Talk to the patient, too, even if he or she is unconscious. “You don't know what to say to unconscious people,” said Dr. Pantilat. “I say, ‘We're going to take really good care of you.’ They don't have to respond. I say that to the family as well. It's amazing the response that you get.”
Also, have a response ready for when the family says one of those common but not very helpful lines like, “Our mom is a fighter.” Of course, no one's mom is a quitter, said Dr. Pantilat. “They're saying, ‘Don't give up on her.’ ...This is not meant to direct care. What I like to say is, ‘Yes, she has been very strong. I worry that this time the illness is stronger.’”

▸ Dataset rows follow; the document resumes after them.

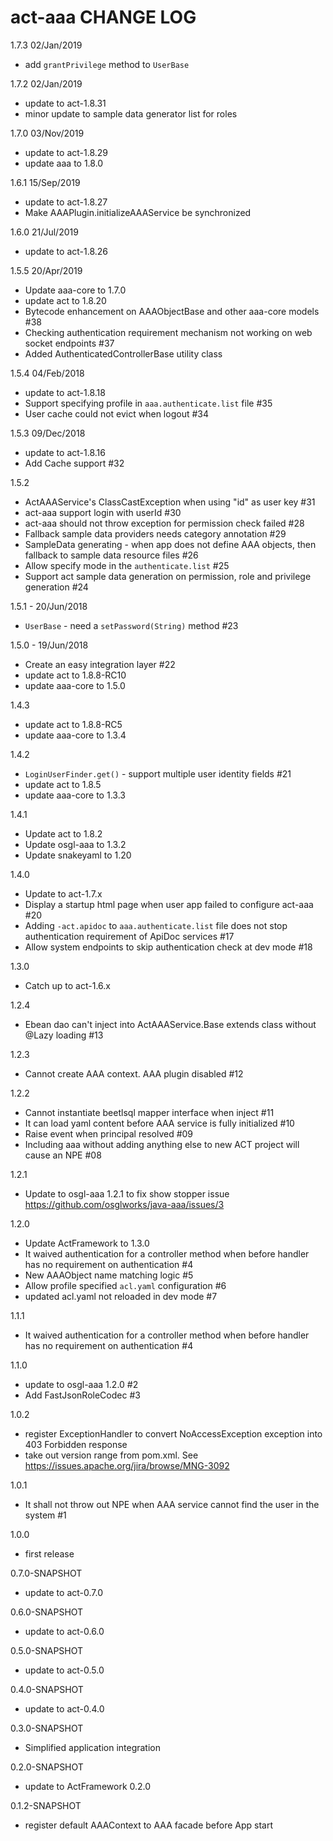 # act-aaa CHANGE LOG

1.7.3 02/Jan/2019
* add `grantPrivilege` method to `UserBase`

1.7.2 02/Jan/2019
* update to act-1.8.31
* minor update to sample data generator list for roles

1.7.0 03/Nov/2019
* update to act-1.8.29
* update aaa to 1.8.0

1.6.1 15/Sep/2019
* update to act-1.8.27
* Make AAAPlugin.initializeAAAService be synchronized

1.6.0 21/Jul/2019
* update to act-1.8.26

1.5.5 20/Apr/2019
* Update aaa-core to 1.7.0
* update act to 1.8.20
* Bytecode enhancement on AAAObjectBase and other aaa-core models #38
* Checking authentication requirement mechanism not working on web socket endpoints #37
* Added AuthenticatedControllerBase utility class

1.5.4 04/Feb/2018
* update to act-1.8.18
* Support specifying profile in `aaa.authenticate.list` file #35
* User cache could not evict when logout #34

1.5.3 09/Dec/2018
* update to act-1.8.16
* Add Cache support #32

1.5.2
* ActAAAService's ClassCastException when using "id" as user key #31
* act-aaa support login with userId #30
* act-aaa should not throw exception for permission check failed #28
* Fallback sample data providers needs category annotation #29
* SampleData generating - when app does not define AAA objects, then fallback to sample data resource files #26
* Allow specify mode in the `authenticate.list` #25
* Support act sample data generation on permission, role and privilege generation #24

1.5.1 - 20/Jun/2018
* `UserBase` - need a `setPassword(String)` method #23

1.5.0 - 19/Jun/2018
* Create an easy integration layer #22
* update act to 1.8.8-RC10
* update aaa-core to 1.5.0

1.4.3
* update act to 1.8.8-RC5
* update aaa-core to 1.3.4

1.4.2
* `LoginUserFinder.get()` - support multiple user identity fields #21
* update act to 1.8.5
* update aaa-core to 1.3.3

1.4.1
* Update act to 1.8.2
* Update osgl-aaa to 1.3.2
* Update snakeyaml to 1.20

1.4.0
* Update to act-1.7.x
* Display a startup html page when user app failed to configure act-aaa #20
* Adding `-act.apidoc` to `aaa.authenticate.list` file does not stop authentication requirement of ApiDoc services #17
* Allow system endpoints to skip authentication check at dev mode #18

1.3.0
* Catch up to act-1.6.x

1.2.4
* Ebean dao can't inject into ActAAAService.Base extends class without @Lazy loading #13 

1.2.3
* Cannot create AAA context. AAA plugin disabled #12 

1.2.2
* Cannot instantiate beetlsql mapper interface when inject #11 
* It can load yaml content before AAA service is fully initialized #10 
* Raise event when principal resolved #09 
* Including aaa without adding anything else to new ACT project will cause an NPE #08 

1.2.1
* Update to osgl-aaa 1.2.1 to fix show stopper issue https://github.com/osglworks/java-aaa/issues/3

1.2.0
* Update ActFramework to 1.3.0
* It waived authentication for a controller method when before handler has no requirement on authentication #4 
* New AAAObject name matching logic #5 
* Allow profile specified `acl.yaml` configuration #6 
* updated acl.yaml not reloaded in dev mode #7 

1.1.1
* It waived authentication for a controller method when before handler has no requirement on authentication #4 

1.1.0
* update to osgl-aaa 1.2.0 #2 
* Add FastJsonRoleCodec #3 

1.0.2
* register ExceptionHandler to convert NoAccessException exception into 403 Forbidden response
* take out version range from pom.xml. See https://issues.apache.org/jira/browse/MNG-3092

1.0.1
* It shall not throw out NPE when AAA service cannot find the user in the system #1 

1.0.0
* first release

0.7.0-SNAPSHOT
* update to act-0.7.0

0.6.0-SNAPSHOT
* update to act-0.6.0

0.5.0-SNAPSHOT
* update to act-0.5.0

0.4.0-SNAPSHOT
* update to act-0.4.0

0.3.0-SNAPSHOT
* Simplified application integration

0.2.0-SNAPSHOT
* update to ActFramework 0.2.0

0.1.2-SNAPSHOT
* register default AAAContext to AAA facade before App start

The same applies when a family says their father wants to live. “I try not to ignore it. I just say, ‘Of course he does, we all want to live, but would he want to live like this?’ People imagine they're going to live the way they did before they got sick, but that's not our choice right now, unfortunately,” Dr. Pantilat said. When a family is making a care decision and you disagree, it's important to find a way to still say something supportive, such as, “I can see that you are doing what you think is best for him.”
It's a small step that a physician can take to help make patients and families more comfortable, which is, after all, the goal of end-of-life care. “Take away their burdens by not adding treatments that aren't going to be helpful. Do the things that do work, and provide good and frequent communication,” Dr. Pantilat summarized.